Another way to think about the difference between the two approaches is to consider machine learning as employing inductive reasoning while traditional statistics employs deductive reasoning. To illustrate, I’ll reach back to an explanation from a book I read almost 40 years ago, Zen and the Art of Motorcycle Maintenance. In it, the author Robert Pursig uses diagnosing problems with his motorcycle to explain the difference.

“Inductive inferences start with observations and arrive at general conclusions. For example, if the cycle goes over a bump and the engine misfires, and then goes over another bump and the engine misfires, and then goes over another bump and the engine misfires, and then goes over a long smooth stretch of road and there is no misfiring, and then goes over a fourth bump and the engine misfires again, one can logically conclude that the misfiring is caused by the bumps. That is induction: reasoning from particular experiences to general truths.

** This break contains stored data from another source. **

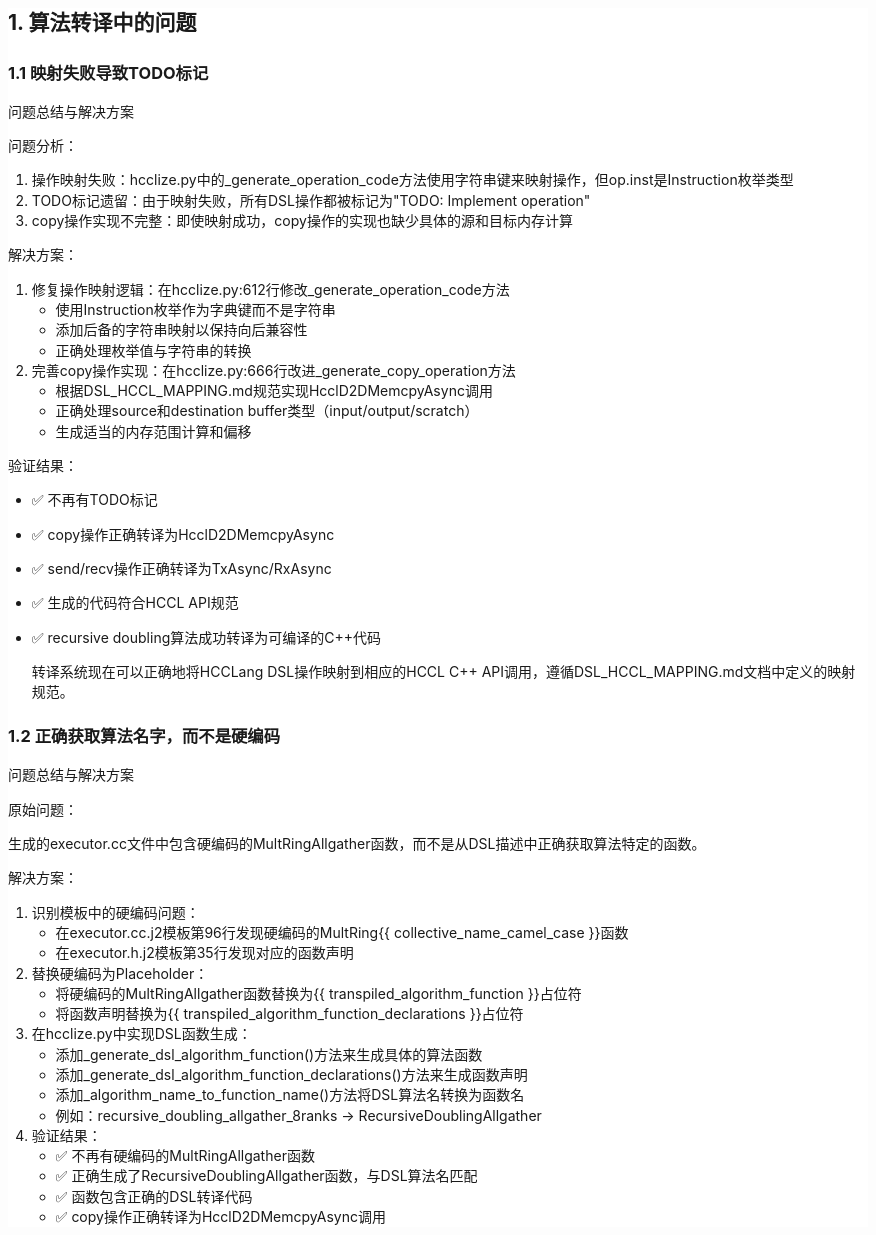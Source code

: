 ## 1. 算法转译中的问题

### 1.1 映射失败导致TODO标记

 问题总结与解决方案

  问题分析：

1. 操作映射失败：hcclize.py中的_generate_operation_code方法使用字符串键来映射操作，但op.inst是Instruction枚举类型
2. TODO标记遗留：由于映射失败，所有DSL操作都被标记为"TODO: Implement operation"
3. copy操作实现不完整：即使映射成功，copy操作的实现也缺少具体的源和目标内存计算

  解决方案：

1. 修复操作映射逻辑：在hcclize.py:612行修改_generate_operation_code方法
   - 使用Instruction枚举作为字典键而不是字符串
   - 添加后备的字符串映射以保持向后兼容性
   - 正确处理枚举值与字符串的转换
2. 完善copy操作实现：在hcclize.py:666行改进_generate_copy_operation方法
   - 根据DSL_HCCL_MAPPING.md规范实现HcclD2DMemcpyAsync调用
   - 正确处理source和destination buffer类型（input/output/scratch）
   - 生成适当的内存范围计算和偏移

  验证结果：

- ✅ 不再有TODO标记
- ✅ copy操作正确转译为HcclD2DMemcpyAsync
- ✅ send/recv操作正确转译为TxAsync/RxAsync
- ✅ 生成的代码符合HCCL API规范
- ✅ recursive doubling算法成功转译为可编译的C++代码

  转译系统现在可以正确地将HCCLang DSL操作映射到相应的HCCL C++ API调用，遵循DSL_HCCL_MAPPING.md文档中定义的映射规范。

### 1.2 正确获取算法名字，而不是硬编码

问题总结与解决方案

  原始问题：

  生成的executor.cc文件中包含硬编码的MultRingAllgather函数，而不是从DSL描述中正确获取算法特定的函数。

  解决方案：

1. 识别模板中的硬编码问题：
   - 在executor.cc.j2模板第96行发现硬编码的MultRing{{ collective_name_camel_case }}函数
   - 在executor.h.j2模板第35行发现对应的函数声明
2. 替换硬编码为Placeholder：
   - 将硬编码的MultRingAllgather函数替换为{{ transpiled_algorithm_function }}占位符
   - 将函数声明替换为{{ transpiled_algorithm_function_declarations }}占位符
3. 在hcclize.py中实现DSL函数生成：
   - 添加_generate_dsl_algorithm_function()方法来生成具体的算法函数
   - 添加_generate_dsl_algorithm_function_declarations()方法来生成函数声明
   - 添加_algorithm_name_to_function_name()方法将DSL算法名转换为函数名
   - 例如：recursive_doubling_allgather_8ranks → RecursiveDoublingAllgather
4. 验证结果：
   - ✅ 不再有硬编码的MultRingAllgather函数
   - ✅ 正确生成了RecursiveDoublingAllgather函数，与DSL算法名匹配
   - ✅ 函数包含正确的DSL转译代码
   - ✅ copy操作正确转译为HcclD2DMemcpyAsync调用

“Deductive inferences do the reverse. They start with general knowledge and predict a specific observation. For example, if, from reading the hierarchy of facts about the machine, the mechanic knows the horn of the cycle is powered exclusively by electricity from the battery, then he can logically infer that if the battery is dead the horn will not work. That is deduction.”

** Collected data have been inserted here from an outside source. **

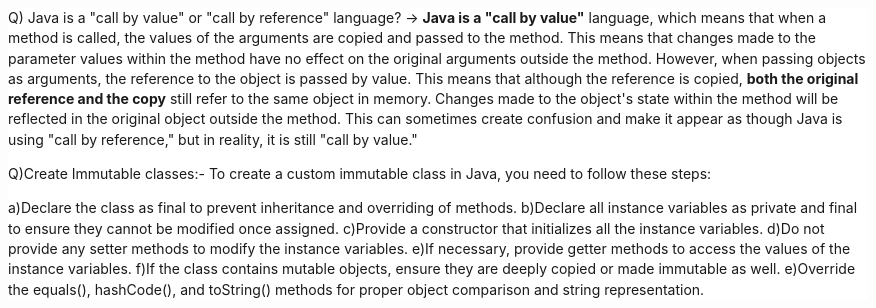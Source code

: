 Q) Java is a "call by value" or "call by reference" language?
-> **Java is a "call by value"** language, which means that when a method is called, the values of the arguments are copied
and passed to the method. This means that changes made to the parameter values within the method have no effect on the original 
arguments outside the method.
However, when passing objects as arguments, the reference to the object is passed by value. 
This means that although the reference is copied, **both the original reference and the copy** still refer to the same object
in memory. Changes made to the object's state within the method will be reflected in the original object outside the method.
This can sometimes create confusion and make it appear as though Java is using "call by reference," but in reality,
it is still "call by value."

Q)Create Immutable classes:-
To create a custom immutable class in Java, you need to follow these steps:

a)Declare the class as final to prevent inheritance and overriding of methods.
b)Declare all instance variables as private and final to ensure they cannot be modified once assigned.
c)Provide a constructor that initializes all the instance variables.
d)Do not provide any setter methods to modify the instance variables.
e)If necessary, provide getter methods to access the values of the instance variables.
f)If the class contains mutable objects, ensure they are deeply copied or made immutable as well.
e)Override the equals(), hashCode(), and toString() methods for proper object comparison and string representation.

In a multi-channel/multi-echelon landscape, the ability to consume and leverage ever-increasing amounts of data clearly favors using machine learning more often to sense demand and to adapt supply to shifting consumption and replenishment needs.  Statistical techniques tied to a priory deduction usually can’t readily make heads or tails of this data. Machine learning can, and in a highly automated manner. This also frees planners to focus on managing exceptions, think forward, and apply their knowledge of the business.

But because they are complementary, the ideal approach is to combine the two technologies in a way that plays to each of their strengths. For longer term forecasting, capturing trends and seasonality, statistical and stochastic demand models can perform a solid job. Where we are trying to explain shorter-term variations and inferring outcomes by understanding many sources of data, machine learning offers a unique advantage. This data and visibility can come from promotions, new product launches, social listening, weather patterns or even the Internet of Things (IoT).

And the best combination is to have both technologies embedded in supply chain software, able to work together seamlessly and automatically, giving users the ability to forecast at the most granular level, on different time horizons, without concerning themselves with the underlying technology.